[Recorded data]
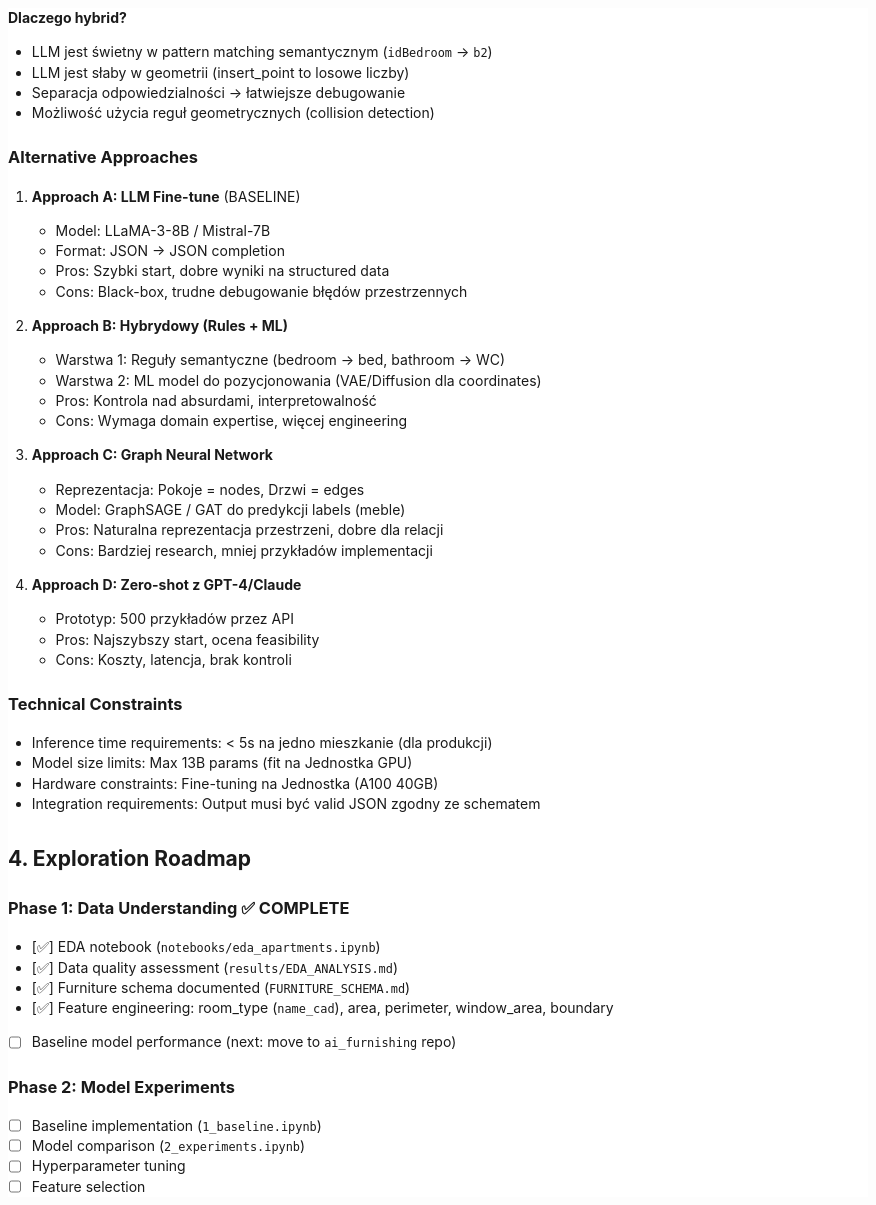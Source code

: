 **Dlaczego hybrid?**
- LLM jest świetny w pattern matching semantycznym (`idBedroom` → `b2`)
- LLM jest słaby w geometrii (insert_point to losowe liczby)
- Separacja odpowiedzialności → łatwiejsze debugowanie
- Możliwość użycia reguł geometrycznych (collision detection)

### Alternative Approaches
1. **Approach A: LLM Fine-tune** (BASELINE)
   - Model: LLaMA-3-8B / Mistral-7B
   - Format: JSON → JSON completion
   - Pros: Szybki start, dobre wyniki na structured data
   - Cons: Black-box, trudne debugowanie błędów przestrzennych

2. **Approach B: Hybrydowy (Rules + ML)**
   - Warstwa 1: Reguły semantyczne (bedroom → bed, bathroom → WC)
   - Warstwa 2: ML model do pozycjonowania (VAE/Diffusion dla coordinates)
   - Pros: Kontrola nad absurdami, interpretowalność
   - Cons: Wymaga domain expertise, więcej engineering

3. **Approach C: Graph Neural Network**
   - Reprezentacja: Pokoje = nodes, Drzwi = edges
   - Model: GraphSAGE / GAT do predykcji labels (meble)
   - Pros: Naturalna reprezentacja przestrzeni, dobre dla relacji
   - Cons: Bardziej research, mniej przykładów implementacji

4. **Approach D: Zero-shot z GPT-4/Claude**
   - Prototyp: 500 przykładów przez API
   - Pros: Najszybszy start, ocena feasibility
   - Cons: Koszty, latencja, brak kontroli

### Technical Constraints
- Inference time requirements: < 5s na jedno mieszkanie (dla produkcji)
- Model size limits: Max 13B params (fit na Jednostka GPU)
- Hardware constraints: Fine-tuning na Jednostka (A100 40GB)
- Integration requirements: Output musi być valid JSON zgodny ze schematem 

## 4. Exploration Roadmap

### Phase 1: Data Understanding ✅ COMPLETE
- [✅] EDA notebook (`notebooks/eda_apartments.ipynb`)
- [✅] Data quality assessment (`results/EDA_ANALYSIS.md`)
- [✅] Furniture schema documented (`FURNITURE_SCHEMA.md`)
- [✅] Feature engineering: room_type (`name_cad`), area, perimeter, window_area, boundary
- [ ] Baseline model performance (next: move to `ai_furnishing` repo)

### Phase 2: Model Experiments
- [ ] Baseline implementation (`1_baseline.ipynb`)
- [ ] Model comparison (`2_experiments.ipynb`)
- [ ] Hyperparameter tuning
- [ ] Feature selection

▶ Assignment: For this exercise, please output exactly the lines above starting at the line with "- Separacja odpowiedzialności" and ending at the line with "- Warstwa 2: ML", ends included.

▶ Exercise output:
- Separacja odpowiedzialności → łatwiejsze debugowanie
- Możliwość użycia reguł geometrycznych (collision detection)

### Alternative Approaches
1. **Approach A: LLM Fine-tune** (BASELINE)
   - Model: LLaMA-3-8B / Mistral-7B
   - Format: JSON → JSON completion
   - Pros: Szybki start, dobre wyniki na structured data
   - Cons: Black-box, trudne debugowanie błędów przestrzennych

2. **Approach B: Hybrydowy (Rules + ML)**
   - Warstwa 1: Reguły semantyczne (bedroom → bed, bathroom → WC)
   - Warstwa 2: ML model do pozycjonowania (VAE/Diffusion dla coordinates)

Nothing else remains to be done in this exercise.